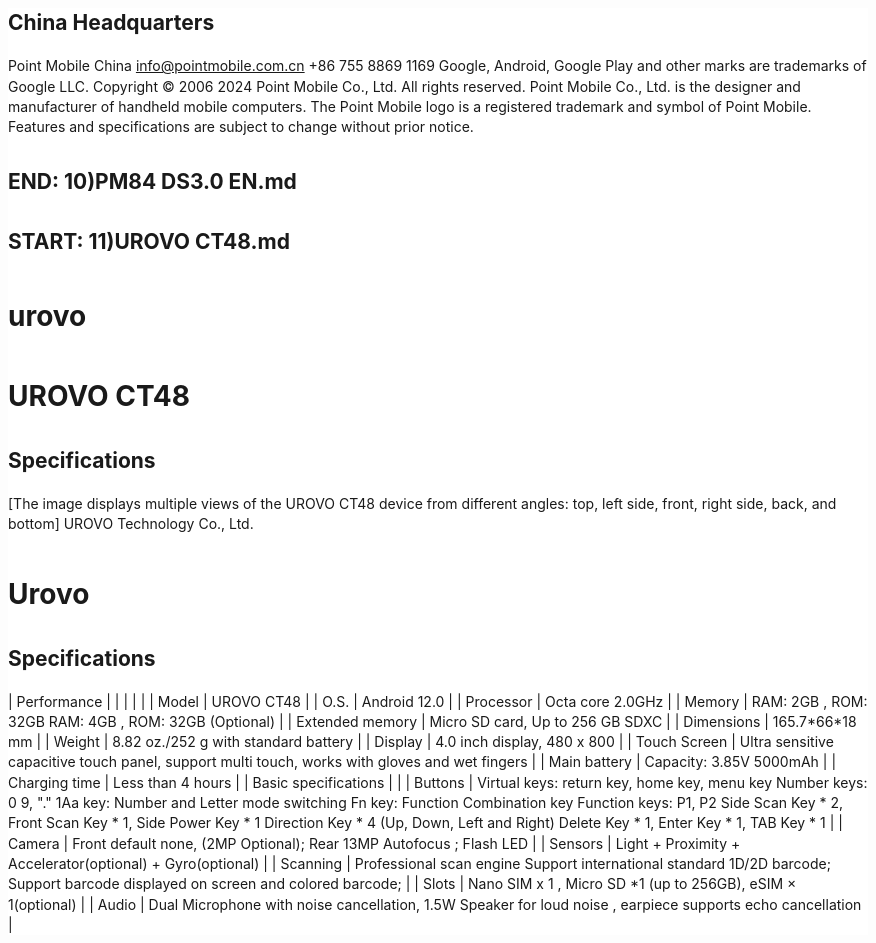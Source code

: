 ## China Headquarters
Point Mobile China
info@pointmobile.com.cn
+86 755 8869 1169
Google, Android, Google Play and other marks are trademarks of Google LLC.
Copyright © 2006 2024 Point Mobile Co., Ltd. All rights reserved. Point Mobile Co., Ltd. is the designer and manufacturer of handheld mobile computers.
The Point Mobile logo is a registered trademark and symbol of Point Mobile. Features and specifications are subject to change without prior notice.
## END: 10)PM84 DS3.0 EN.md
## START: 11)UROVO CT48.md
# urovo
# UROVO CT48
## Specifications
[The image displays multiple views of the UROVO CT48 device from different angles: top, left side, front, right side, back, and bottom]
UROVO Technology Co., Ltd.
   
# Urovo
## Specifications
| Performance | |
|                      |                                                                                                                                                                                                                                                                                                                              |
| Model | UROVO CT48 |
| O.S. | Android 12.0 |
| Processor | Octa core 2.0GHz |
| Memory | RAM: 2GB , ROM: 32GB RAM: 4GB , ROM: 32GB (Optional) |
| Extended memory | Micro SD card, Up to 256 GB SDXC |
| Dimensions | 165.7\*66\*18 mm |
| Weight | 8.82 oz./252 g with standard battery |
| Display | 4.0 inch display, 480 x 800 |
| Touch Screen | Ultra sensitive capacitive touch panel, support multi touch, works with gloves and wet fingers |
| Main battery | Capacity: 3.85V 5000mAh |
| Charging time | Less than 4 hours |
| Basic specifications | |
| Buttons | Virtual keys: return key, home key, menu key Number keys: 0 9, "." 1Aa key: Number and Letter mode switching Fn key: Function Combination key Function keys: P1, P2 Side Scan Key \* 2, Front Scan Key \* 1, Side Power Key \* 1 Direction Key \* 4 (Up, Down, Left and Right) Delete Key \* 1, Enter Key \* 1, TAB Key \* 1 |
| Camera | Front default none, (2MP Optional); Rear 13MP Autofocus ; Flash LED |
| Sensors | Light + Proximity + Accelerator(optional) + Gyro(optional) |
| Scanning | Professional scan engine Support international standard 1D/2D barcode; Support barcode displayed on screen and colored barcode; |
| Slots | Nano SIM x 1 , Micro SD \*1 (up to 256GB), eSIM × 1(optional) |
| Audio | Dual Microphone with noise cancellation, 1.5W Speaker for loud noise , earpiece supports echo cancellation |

==========

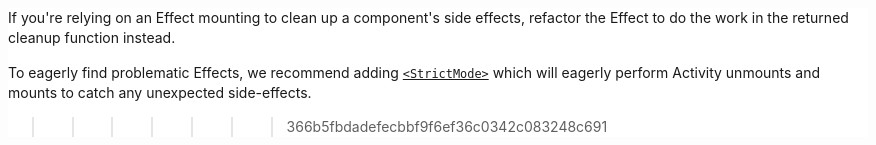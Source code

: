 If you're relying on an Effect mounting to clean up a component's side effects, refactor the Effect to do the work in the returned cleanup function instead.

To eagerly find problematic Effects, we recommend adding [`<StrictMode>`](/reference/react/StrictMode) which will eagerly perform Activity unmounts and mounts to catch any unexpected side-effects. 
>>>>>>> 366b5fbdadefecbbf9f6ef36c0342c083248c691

==========

From the records above, extract exactly and only the lines that begin at the line with "# UROVO CT48" and stop after the line with "Performance | |".

Output –
# UROVO CT48
## Specifications
[The image displays multiple views of the UROVO CT48 device from different angles: top, left side, front, right side, back, and bottom]
UROVO Technology Co., Ltd.
   
# Urovo
## Specifications
| Performance | |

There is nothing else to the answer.